HTTP response headers are the quickest way to confirm what an endpoint actually returned before you parse the body or automate against it. A single header check can expose status codes, redirects, content type, cookies, cache policy, and security headers without guessing from application behavior.

In cURL, the most direct choices are --head for a header-only HEAD request, -i when you want headers printed together with the body, and --dump-header when headers should be saved separately from response content. Current curl documentation names the long form of -i as --show-headers, while older releases called it --include and that previous name still works, so the short flag is the safest cross-version form to show in general examples.

Some services do not implement HEAD the same way they implement GET, and redirects can hide the final header set unless you follow them deliberately. Saved header captures may also contain session cookies or authorization state, so review them before sharing.

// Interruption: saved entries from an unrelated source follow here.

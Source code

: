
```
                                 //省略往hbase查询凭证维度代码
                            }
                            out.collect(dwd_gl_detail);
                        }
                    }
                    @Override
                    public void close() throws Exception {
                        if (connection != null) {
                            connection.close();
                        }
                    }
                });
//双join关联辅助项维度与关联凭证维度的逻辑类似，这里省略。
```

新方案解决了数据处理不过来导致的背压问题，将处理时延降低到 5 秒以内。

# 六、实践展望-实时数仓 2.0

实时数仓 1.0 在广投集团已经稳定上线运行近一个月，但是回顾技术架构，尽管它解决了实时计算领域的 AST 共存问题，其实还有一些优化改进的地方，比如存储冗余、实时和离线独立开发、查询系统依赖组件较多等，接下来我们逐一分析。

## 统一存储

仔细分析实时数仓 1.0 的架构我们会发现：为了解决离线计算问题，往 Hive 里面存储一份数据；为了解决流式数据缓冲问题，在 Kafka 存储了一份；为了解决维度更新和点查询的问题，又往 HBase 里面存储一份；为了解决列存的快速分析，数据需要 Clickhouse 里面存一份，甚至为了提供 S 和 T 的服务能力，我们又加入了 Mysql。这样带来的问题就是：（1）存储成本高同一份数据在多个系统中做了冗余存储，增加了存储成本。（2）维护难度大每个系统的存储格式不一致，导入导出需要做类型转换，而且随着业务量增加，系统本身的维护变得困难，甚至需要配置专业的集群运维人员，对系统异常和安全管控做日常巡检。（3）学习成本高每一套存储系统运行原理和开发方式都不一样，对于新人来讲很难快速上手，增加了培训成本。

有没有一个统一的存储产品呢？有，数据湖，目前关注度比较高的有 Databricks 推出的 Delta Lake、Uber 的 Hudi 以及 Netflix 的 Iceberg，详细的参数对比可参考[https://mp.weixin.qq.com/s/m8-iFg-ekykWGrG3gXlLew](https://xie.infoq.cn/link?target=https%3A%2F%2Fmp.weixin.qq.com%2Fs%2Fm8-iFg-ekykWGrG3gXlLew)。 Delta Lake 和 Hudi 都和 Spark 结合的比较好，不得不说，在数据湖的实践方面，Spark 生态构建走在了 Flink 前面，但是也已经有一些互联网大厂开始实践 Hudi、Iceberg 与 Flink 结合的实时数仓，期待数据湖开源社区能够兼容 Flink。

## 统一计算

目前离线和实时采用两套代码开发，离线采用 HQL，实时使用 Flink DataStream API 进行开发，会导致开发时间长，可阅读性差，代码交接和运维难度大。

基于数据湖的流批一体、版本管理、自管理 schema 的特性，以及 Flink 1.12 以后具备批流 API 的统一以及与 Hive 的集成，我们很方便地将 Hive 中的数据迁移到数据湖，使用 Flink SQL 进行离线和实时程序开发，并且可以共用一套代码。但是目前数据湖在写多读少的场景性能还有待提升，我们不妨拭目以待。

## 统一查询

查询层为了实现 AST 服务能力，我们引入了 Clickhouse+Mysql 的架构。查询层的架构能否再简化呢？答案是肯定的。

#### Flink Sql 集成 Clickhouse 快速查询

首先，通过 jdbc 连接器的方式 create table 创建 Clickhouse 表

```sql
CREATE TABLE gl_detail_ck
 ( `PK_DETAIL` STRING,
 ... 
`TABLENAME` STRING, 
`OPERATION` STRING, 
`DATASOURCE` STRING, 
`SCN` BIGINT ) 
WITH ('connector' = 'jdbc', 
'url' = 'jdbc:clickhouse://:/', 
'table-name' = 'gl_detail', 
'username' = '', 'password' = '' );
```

Steps to show HTTP response headers with cURL:

  1. Request only the response headers with --head when you need the lightest possible check.
    $ curl --head --silent https://example.com/
    HTTP/2 200
    date: Sun, 29 Mar 2026 03:40:00 GMT
    content-type: text/html
    server: edge-cache
    last-modified: Tue, 24 Mar 2026 22:07:32 GMT
    accept-ranges: bytes
    cache-control: max-age=86000
    x-request-id: req_01JV0P0F2J6K4W9M3Q7N8T5R1C

    --head sends an HTTP HEAD request, so it is the fastest way to inspect status and metadata when the endpoint supports HEAD correctly.

  2. Print response headers together with the response body by adding -i to a normal request.
    $ curl --silent -i https://example.com/
    HTTP/2 200
    date: Sun, 29 Mar 2026 03:40:00 GMT
    content-type: text/html
    server: edge-cache
    x-request-id: req_01JV0P0F2J6K4W9M3Q7N8T5R1C
    
    <!doctype html>
    <html lang="en">
    <head>
      <title>Example Domain</title>
    </head>
    <body>
      <h1>Example Domain</h1>
    </body>
    </html>

    Use -i when you need one output stream that keeps the header block attached to the returned body. Current curl docs call the long option --show-headers, while older releases use --include and that name still works.

  3. Follow redirects with --location so the header output reflects the response your client reaches after each Location hop.
    $ curl --head --location --silent https://api.example.net/v1/session/start
    HTTP/2 302
    date: Sun, 29 Mar 2026 03:40:01 GMT
    location: /v1/session
    cache-control: no-store
    x-request-id: req_01JV0P0JQ7V4R6Y8Z2M5N1K3H9
    
    HTTP/2 200
    date: Sun, 29 Mar 2026 03:40:02 GMT
    content-type: application/json
    cache-control: no-store
    x-request-id: req_01JV0P0M8N5R4Q2T7W6Y1Z3K9C

    Without --location, a redirecting URL only shows the first response block, which is often not the header set you actually need to validate.

  4. Save the response headers to a dedicated file with --dump-header and discard the body with --output /dev/null.
    $ curl --silent --location --dump-header response-headers.txt --output /dev/null https://identity.example.net/sign-in

    This keeps the body out of the terminal and leaves a reusable header capture that preserves every response block across redirects for later review, comparison, or incident notes.

  5. Inspect the saved header file and filter for the fields that matter to your check.
    $ grep -i -E '^(HTTP/|content-type:|location:|set-cookie:)' response-headers.txt
    HTTP/2 302
    content-type: text/html; charset=utf-8
    location: /session
    set-cookie: session=s%3AJyQ7rK8zY6u4J2mNw9VdA...masked...; Path=/; Secure; HttpOnly; SameSite=Lax
    HTTP/2 200
    content-type: application/json

    Saved header files can expose cookies, signed URLs, or bearer-like values, so redact sensitive fields before attaching them to tickets or chat logs.